We also found a specific nonclassical NLS (PY-NLS) in 8 serpins (A2, A3, A5, A10, A12, B1, B3, and E1). Previously, we reported that serpin E1 (PAI-1) didn’t have any classical NLS [9]. Notably, in this study, we identified a nonclassical PY-NLS motif in serpins A3 and E1. None of the used methods was able to identify a potential NLS in sepin B9, B11, and H1, suggesting that these serpins may be transported to the nucleus via an indirect mechanism, such as by interacting with NLS-containing proteins. Interestingly, we found that 9 serpins (A2, A3, A5, B1, B3, B4, D1, E1, and I1) had potential NLSs. But, these serpins were not shown in the nucleus by any subcellular databases (Table 2). Notably, the serpins B1, B3, B4, D1, and I1 were localized in the cytosol (Table 1). Additionally, we found that serpin A9 and A12 have potential NLS; however, we couldn’t find the subcellular data from the databases. Serpins A5 contains 2 classical NLS motifs, and serpins B1 and I1 have a single classical NLS motif identified using the ELM server. Serpins B1 had 4 NLS (3 classical NLS and 1 nonclassical NLS). Serpin A3 and E1 had one nonclassical NLS motif. Serpin A9 (2 motifs), B4 (1 motif), and D1 (1 motif) had classical NLS. Serpin I1 had one NLS predicted by the ELM database only. Serpin A2 and A5 had 2 classical NLSs and 1 nonclassical NLS. A12 has 1 classical NLS and 2 nonclassical NLSs. B3 has 1 classical NLS and 1 nonclassical NLS. These data suggest that the localization of these serpins is highly regulated and may require specific signaling to import them into the nucleus using identified potential NLSs.

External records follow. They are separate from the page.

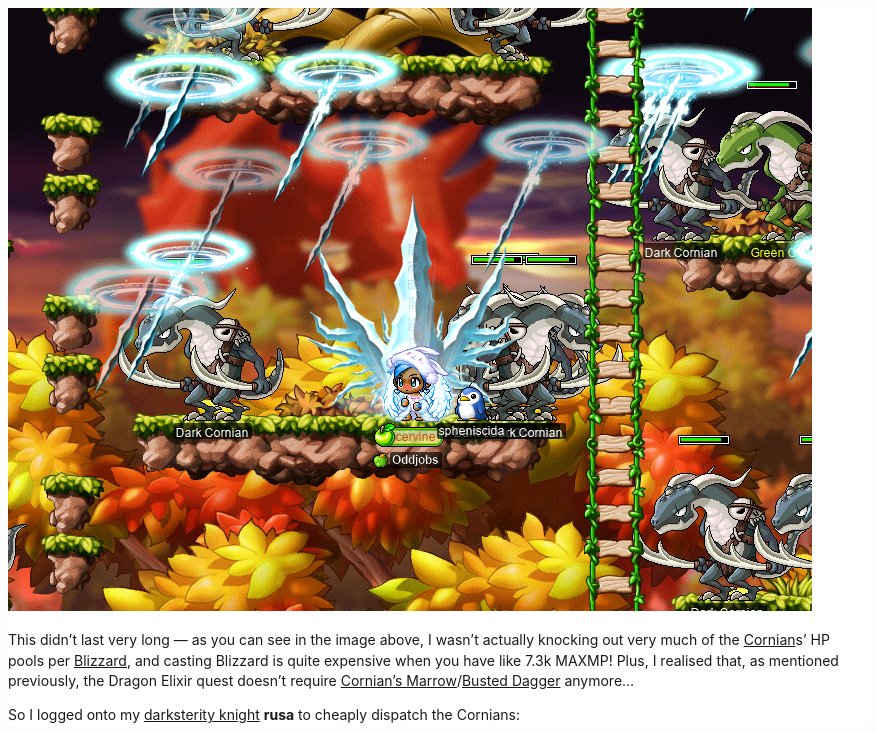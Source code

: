 ![cervine trying to help collect Leafre ETCs…](cervine-trying-to-help-collect-leafre-etcs.webp "cervine trying to help collect Leafre ETCs…")

This didn’t last very long — as you can see in the image above, I wasn’t actually knocking out very much of the [Cornian](https://maplelegends.com/lib/monster?id=8150201)s’ HP pools per [Blizzard](https://maplelegends.com/lib/skill?id=2221007), and casting Blizzard is quite expensive when you have like 7\.3k MAXMP! Plus, I realised that, as mentioned previously, the Dragon Elixir quest doesn’t require [Cornian’s Marrow](https://maplelegends.com/lib/etc?id=4001075)/[Busted Dagger](https://maplelegends.com/lib/etc?id=4001079) anymore…

So I logged onto my [darksterity knight](https://oddjobs.codeberg.page/guides/introduction-to-odd-jobs/#dex-warrior) **rusa** to cheaply dispatch the Cornians:
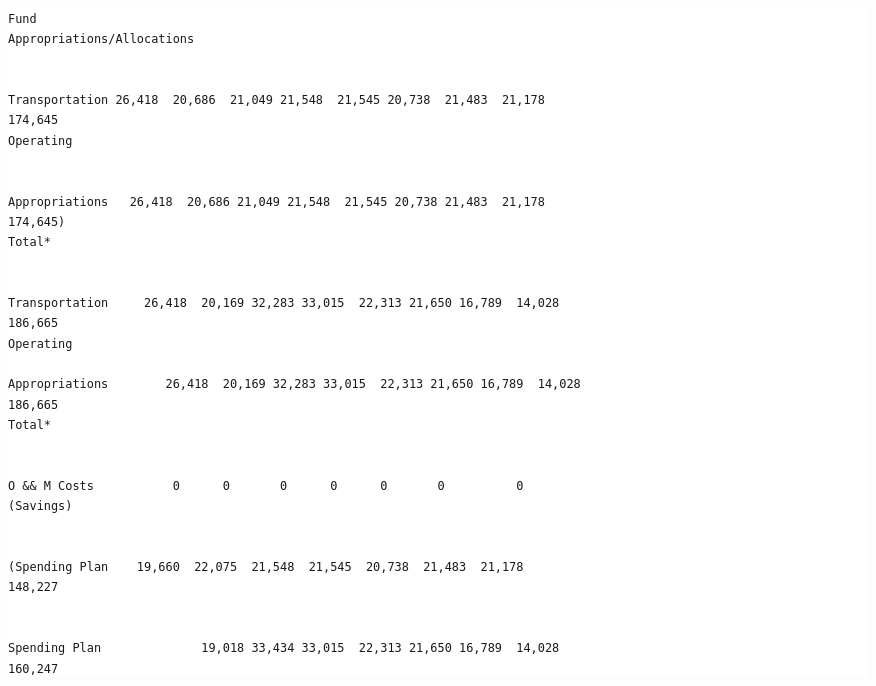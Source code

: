     Fund  
    Appropriations/Allocations  
  
  
    Transportation 26,418  20,686  21,049 21,548  21,545 20,738  21,483  21,178  
    174,645  
    Operating  
  
  
    Appropriations   26,418  20,686 21,049 21,548  21,545 20,738 21,483  21,178  
    174,645)  
    Total*  
  
  
    Transportation     26,418  20,169 32,283 33,015  22,313 21,650 16,789  14,028  
    186,665  
    Operating  
  
    Appropriations        26,418  20,169 32,283 33,015  22,313 21,650 16,789  14,028  
    186,665  
    Total*     
  
  
    O && M Costs           0      0       0      0      0       0          0  
    (Savings)  
  
  
    (Spending Plan    19,660  22,075  21,548  21,545  20,738  21,483  21,178  
    148,227  
  
  
    Spending Plan              19,018 33,434 33,015  22,313 21,650 16,789  14,028  
    160,247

Identification of Potential Nuclear Export Signals in the Serpin Superfamily

Here, we used the ELM database and the LocNES tool to identify NESs in human serpins, followed by manual curation of the predicted NES motifs. The LocNES tool predicted multiple putative NES motifs in 24 human serpins. Notably, the ELM database confirmed the presence of NESs in 18 of these serpins, with the exception of six (B1, E3, I1, I2, A10, and A11), for which no NES motifs were identified. This substantial overlap highlights the robustness of the predictions while also underscoring tool-specific differences. This divergence may be attributed to differences in the underlying prediction algorithms and sensitivity thresholds of each tool. (Table S2).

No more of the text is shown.